(Data to process)
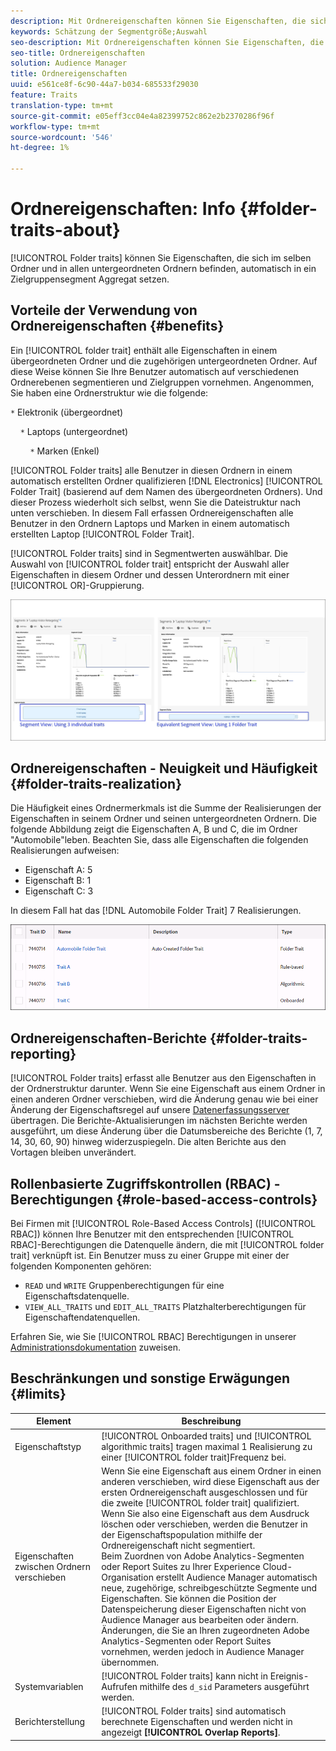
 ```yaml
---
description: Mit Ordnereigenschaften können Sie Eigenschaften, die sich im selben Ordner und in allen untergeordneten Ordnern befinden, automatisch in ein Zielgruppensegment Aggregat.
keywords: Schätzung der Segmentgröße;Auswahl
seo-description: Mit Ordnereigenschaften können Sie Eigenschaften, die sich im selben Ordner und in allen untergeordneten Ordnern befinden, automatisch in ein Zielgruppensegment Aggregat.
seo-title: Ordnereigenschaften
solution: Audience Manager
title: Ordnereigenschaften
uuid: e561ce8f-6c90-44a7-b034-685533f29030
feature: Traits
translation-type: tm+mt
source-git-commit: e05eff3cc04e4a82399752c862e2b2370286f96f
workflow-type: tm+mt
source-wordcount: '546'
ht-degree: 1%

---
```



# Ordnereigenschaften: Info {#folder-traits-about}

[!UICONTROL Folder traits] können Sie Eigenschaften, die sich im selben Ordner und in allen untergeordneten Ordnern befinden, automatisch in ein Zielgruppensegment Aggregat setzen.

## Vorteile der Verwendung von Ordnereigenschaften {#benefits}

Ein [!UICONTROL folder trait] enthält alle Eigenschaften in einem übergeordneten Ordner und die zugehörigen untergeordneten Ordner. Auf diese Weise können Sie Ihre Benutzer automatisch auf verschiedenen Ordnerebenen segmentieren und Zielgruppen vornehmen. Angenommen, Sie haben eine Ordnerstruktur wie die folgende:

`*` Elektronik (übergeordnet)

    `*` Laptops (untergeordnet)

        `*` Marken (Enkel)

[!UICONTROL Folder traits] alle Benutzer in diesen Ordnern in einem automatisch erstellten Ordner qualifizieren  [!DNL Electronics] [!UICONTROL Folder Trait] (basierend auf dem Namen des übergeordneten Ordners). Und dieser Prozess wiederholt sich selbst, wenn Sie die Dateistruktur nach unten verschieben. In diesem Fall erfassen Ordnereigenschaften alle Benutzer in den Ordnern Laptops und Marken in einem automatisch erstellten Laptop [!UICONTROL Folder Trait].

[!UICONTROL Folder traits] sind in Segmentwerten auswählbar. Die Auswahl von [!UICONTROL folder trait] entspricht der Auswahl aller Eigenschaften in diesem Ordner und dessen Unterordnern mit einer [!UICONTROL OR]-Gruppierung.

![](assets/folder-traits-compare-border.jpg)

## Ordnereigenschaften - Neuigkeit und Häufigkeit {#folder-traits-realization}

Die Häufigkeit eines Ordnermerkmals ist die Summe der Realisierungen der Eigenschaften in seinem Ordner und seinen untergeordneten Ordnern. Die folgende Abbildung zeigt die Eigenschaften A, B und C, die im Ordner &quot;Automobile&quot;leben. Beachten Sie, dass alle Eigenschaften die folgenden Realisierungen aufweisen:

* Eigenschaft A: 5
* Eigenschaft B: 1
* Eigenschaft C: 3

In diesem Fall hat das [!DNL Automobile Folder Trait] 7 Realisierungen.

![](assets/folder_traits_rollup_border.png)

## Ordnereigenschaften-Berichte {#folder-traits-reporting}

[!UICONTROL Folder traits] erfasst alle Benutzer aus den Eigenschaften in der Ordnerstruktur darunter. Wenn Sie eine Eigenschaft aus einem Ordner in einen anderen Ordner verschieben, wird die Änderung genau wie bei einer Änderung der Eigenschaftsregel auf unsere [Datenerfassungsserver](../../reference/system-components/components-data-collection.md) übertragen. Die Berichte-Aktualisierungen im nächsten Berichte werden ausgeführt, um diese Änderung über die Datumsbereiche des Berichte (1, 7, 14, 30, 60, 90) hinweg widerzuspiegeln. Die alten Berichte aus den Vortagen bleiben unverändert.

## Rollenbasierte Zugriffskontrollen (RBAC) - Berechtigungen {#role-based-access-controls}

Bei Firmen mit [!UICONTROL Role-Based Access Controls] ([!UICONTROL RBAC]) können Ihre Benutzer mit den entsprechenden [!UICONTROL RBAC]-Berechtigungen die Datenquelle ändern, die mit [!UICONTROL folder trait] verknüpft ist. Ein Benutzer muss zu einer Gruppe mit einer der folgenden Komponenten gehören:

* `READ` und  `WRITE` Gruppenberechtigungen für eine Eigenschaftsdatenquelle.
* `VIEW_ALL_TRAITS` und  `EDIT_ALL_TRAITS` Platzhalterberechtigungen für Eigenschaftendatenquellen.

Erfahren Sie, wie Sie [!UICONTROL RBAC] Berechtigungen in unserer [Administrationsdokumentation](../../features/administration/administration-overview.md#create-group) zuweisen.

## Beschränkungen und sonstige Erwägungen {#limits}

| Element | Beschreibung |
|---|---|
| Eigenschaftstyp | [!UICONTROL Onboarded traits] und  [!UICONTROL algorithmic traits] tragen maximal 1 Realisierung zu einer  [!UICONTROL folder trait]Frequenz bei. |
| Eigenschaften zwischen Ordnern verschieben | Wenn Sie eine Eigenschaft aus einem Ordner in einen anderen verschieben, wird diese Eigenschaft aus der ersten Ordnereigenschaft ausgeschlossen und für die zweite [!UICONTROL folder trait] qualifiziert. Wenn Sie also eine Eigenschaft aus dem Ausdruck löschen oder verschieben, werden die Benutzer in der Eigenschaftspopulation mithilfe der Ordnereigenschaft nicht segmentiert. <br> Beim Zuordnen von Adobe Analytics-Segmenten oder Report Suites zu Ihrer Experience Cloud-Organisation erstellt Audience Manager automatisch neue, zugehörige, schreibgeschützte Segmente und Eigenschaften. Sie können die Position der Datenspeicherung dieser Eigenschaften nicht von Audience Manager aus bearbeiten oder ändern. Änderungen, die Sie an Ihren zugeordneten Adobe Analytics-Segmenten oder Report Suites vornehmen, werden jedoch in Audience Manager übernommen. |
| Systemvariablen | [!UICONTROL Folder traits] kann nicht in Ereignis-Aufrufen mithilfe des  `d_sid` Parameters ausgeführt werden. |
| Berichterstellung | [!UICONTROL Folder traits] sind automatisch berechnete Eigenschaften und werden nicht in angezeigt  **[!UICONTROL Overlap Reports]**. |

(Work to be completed) Nothing but a number is expected here: say how many lines in the material hold "type".

(Answer for the task) 2